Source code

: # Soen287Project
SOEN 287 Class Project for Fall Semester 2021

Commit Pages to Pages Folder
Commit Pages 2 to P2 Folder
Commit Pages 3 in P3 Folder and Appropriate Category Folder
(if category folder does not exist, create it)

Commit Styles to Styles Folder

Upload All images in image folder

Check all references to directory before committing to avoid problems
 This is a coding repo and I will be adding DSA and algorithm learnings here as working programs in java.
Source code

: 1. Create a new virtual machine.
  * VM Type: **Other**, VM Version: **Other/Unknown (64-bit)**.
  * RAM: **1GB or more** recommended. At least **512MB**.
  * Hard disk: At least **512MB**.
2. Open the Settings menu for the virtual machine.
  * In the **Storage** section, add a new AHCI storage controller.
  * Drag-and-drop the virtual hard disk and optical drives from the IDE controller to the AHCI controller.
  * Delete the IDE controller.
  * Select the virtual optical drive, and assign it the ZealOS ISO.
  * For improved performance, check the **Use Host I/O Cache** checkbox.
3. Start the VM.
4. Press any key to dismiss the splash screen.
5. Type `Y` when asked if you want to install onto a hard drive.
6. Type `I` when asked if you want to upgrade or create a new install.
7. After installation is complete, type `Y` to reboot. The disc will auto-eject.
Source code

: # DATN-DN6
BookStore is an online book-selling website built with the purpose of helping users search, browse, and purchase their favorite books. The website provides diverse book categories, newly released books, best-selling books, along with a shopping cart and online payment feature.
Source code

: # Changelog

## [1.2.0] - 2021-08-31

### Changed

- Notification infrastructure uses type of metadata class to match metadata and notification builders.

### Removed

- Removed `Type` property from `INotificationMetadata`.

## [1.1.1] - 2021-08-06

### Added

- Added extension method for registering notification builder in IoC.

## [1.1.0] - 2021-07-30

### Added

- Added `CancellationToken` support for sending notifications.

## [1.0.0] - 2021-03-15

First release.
******************************
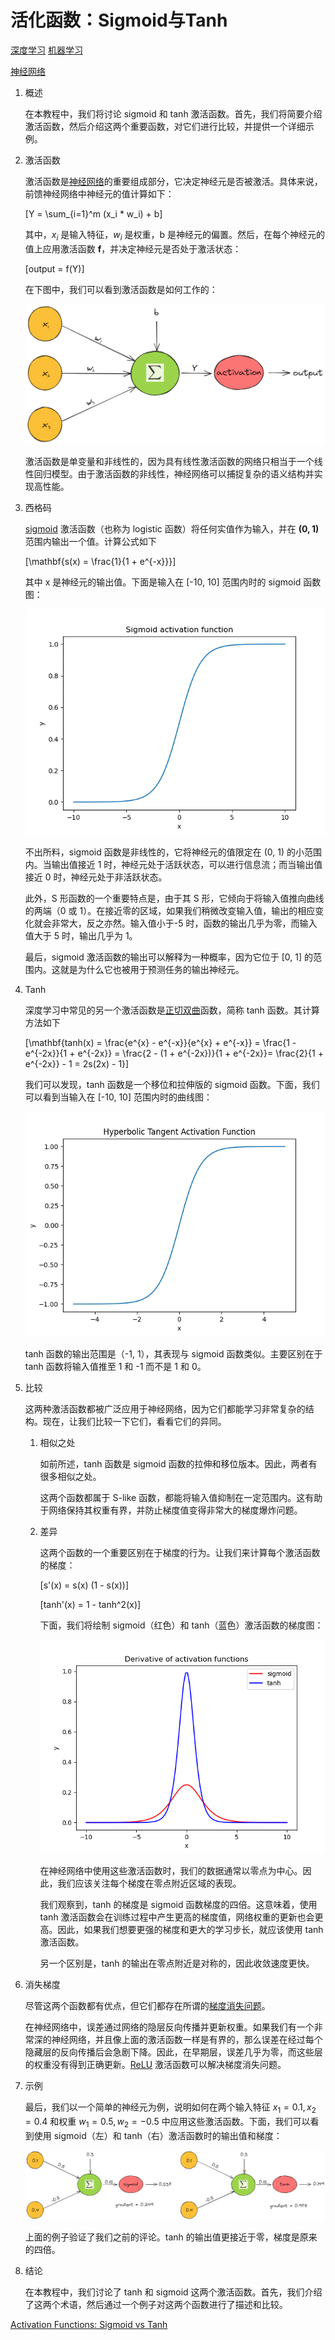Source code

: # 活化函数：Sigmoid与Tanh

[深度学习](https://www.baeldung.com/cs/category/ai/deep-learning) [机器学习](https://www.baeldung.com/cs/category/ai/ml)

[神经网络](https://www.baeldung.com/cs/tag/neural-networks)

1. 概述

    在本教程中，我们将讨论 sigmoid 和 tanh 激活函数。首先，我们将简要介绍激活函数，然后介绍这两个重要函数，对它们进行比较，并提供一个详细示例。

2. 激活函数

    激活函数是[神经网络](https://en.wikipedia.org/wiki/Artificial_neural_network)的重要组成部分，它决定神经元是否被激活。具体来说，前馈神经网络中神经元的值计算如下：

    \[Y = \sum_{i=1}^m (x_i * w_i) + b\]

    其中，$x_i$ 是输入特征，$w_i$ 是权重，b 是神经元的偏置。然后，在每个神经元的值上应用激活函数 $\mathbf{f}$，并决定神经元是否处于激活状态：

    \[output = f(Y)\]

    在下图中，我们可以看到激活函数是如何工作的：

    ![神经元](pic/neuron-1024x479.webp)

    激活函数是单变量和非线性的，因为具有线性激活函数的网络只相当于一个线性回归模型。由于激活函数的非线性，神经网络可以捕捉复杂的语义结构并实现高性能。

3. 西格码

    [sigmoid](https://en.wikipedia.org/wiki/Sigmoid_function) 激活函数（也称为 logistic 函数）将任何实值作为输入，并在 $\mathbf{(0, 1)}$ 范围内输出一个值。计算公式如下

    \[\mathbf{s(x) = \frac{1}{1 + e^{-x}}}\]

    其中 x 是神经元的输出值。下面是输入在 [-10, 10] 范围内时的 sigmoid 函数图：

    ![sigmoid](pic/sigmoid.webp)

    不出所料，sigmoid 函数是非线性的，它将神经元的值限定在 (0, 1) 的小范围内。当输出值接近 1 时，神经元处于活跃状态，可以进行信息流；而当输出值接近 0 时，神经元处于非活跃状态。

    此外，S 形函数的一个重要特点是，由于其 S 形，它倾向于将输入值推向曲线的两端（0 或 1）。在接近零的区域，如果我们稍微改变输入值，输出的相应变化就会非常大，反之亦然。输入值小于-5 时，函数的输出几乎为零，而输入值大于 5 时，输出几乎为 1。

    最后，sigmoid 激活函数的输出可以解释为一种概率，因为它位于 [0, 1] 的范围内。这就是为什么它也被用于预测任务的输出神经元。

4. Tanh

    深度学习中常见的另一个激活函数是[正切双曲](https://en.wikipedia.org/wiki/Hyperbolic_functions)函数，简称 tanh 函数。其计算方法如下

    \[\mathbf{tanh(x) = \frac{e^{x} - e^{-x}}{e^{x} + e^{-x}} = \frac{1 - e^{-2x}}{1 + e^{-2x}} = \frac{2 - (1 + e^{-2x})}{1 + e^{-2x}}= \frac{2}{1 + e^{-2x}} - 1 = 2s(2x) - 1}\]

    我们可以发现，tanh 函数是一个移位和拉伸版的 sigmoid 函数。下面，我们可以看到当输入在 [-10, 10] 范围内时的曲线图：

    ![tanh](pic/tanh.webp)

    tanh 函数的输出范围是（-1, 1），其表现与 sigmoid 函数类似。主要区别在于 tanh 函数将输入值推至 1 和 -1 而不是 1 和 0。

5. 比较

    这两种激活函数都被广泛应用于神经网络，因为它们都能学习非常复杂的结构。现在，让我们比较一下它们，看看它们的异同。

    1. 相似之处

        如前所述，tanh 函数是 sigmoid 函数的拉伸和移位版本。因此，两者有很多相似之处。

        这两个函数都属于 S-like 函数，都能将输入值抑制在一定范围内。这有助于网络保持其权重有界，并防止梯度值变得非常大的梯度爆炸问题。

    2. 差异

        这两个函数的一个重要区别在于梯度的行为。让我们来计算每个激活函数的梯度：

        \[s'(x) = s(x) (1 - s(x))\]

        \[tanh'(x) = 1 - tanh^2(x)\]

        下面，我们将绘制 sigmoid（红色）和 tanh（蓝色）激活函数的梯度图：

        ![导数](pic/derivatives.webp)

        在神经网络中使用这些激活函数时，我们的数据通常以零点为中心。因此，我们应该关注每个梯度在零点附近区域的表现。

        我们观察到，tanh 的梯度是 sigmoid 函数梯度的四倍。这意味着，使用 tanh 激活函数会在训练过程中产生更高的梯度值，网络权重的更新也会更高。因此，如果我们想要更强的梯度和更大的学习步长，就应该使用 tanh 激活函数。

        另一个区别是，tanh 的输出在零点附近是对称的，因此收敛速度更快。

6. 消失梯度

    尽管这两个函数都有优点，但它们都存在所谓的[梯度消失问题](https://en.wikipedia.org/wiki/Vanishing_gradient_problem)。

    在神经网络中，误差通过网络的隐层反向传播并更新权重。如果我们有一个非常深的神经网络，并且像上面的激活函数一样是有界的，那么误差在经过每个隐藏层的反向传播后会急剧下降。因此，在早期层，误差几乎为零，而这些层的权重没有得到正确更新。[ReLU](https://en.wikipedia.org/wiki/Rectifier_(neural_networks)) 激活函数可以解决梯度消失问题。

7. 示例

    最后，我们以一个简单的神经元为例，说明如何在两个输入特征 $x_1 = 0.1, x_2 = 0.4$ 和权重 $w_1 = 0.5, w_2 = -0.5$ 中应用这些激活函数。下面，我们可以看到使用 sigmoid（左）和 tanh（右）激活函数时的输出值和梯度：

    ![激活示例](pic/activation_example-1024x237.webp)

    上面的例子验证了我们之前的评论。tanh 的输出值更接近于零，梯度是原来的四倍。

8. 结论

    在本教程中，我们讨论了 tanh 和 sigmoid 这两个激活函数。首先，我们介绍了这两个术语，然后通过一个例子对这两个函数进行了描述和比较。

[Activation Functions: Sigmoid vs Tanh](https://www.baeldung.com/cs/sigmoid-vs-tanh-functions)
******************************
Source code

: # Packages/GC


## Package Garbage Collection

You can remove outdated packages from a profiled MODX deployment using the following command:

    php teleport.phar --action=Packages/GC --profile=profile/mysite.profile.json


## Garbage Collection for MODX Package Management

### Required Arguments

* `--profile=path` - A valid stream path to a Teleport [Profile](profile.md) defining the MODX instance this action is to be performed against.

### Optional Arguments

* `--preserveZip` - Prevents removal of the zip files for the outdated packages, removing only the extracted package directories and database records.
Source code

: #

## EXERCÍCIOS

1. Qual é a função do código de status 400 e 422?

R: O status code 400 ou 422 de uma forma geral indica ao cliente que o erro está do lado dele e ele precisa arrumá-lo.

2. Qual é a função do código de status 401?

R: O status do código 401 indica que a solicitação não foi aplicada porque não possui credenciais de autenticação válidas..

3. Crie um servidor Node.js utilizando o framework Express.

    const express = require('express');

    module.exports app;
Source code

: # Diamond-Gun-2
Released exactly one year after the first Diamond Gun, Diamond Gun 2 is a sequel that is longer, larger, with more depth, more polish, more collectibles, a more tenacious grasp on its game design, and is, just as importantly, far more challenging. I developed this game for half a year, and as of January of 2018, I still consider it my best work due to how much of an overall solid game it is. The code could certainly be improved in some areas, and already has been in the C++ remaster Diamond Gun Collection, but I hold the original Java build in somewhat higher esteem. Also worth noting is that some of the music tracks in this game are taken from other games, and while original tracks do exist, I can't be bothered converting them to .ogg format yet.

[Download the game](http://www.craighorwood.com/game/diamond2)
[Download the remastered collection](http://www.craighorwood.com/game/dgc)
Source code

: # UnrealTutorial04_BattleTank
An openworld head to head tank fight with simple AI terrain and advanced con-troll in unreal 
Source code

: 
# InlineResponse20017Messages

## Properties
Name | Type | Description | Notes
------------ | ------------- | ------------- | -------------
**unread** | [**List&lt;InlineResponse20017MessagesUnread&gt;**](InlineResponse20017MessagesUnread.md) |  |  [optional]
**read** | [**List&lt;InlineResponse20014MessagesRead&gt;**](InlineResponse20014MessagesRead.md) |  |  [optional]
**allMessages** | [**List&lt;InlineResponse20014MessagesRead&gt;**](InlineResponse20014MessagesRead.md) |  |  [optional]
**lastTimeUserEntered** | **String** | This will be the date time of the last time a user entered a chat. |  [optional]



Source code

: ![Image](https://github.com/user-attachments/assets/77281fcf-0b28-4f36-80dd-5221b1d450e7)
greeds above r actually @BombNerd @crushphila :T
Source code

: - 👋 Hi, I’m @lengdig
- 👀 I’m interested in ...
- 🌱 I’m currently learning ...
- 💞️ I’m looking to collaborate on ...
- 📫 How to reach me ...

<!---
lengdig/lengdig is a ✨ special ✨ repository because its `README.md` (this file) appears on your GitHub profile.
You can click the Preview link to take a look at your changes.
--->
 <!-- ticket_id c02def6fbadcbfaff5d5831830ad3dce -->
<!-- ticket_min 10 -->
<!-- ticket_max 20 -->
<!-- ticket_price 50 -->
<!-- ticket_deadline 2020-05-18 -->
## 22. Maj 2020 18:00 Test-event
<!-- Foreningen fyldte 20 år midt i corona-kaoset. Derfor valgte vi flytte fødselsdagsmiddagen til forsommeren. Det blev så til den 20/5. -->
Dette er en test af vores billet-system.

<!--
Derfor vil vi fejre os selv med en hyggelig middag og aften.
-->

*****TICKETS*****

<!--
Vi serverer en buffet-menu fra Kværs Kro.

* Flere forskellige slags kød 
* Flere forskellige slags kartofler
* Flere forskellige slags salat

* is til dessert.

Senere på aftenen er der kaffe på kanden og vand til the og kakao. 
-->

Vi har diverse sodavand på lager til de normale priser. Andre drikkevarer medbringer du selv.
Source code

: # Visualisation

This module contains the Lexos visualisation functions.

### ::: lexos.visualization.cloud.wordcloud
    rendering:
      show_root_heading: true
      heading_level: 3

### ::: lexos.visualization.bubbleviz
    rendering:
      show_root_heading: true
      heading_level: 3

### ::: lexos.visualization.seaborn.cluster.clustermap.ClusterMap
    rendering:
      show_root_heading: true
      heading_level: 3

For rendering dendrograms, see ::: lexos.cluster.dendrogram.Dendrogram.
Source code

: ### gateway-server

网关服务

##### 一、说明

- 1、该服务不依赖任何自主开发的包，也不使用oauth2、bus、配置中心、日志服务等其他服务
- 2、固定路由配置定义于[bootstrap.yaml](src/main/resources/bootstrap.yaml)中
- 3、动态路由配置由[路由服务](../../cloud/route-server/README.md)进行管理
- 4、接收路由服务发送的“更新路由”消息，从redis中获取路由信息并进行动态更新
******************************
**ASSIGNMENT**
Look above for the line with "## Package Garbage Collection"; retype exactly that line, every line after it up to the line with "### Optional Arguments", and that line too, nothing else.

**RESPONSE BOX**
## Package Garbage Collection

You can remove outdated packages from a profiled MODX deployment using the following command:

    php teleport.phar --action=Packages/GC --profile=profile/mysite.profile.json


## Garbage Collection for MODX Package Management

### Required Arguments

* `--profile=path` - A valid stream path to a Teleport [Profile](profile.md) defining the MODX instance this action is to be performed against.

### Optional Arguments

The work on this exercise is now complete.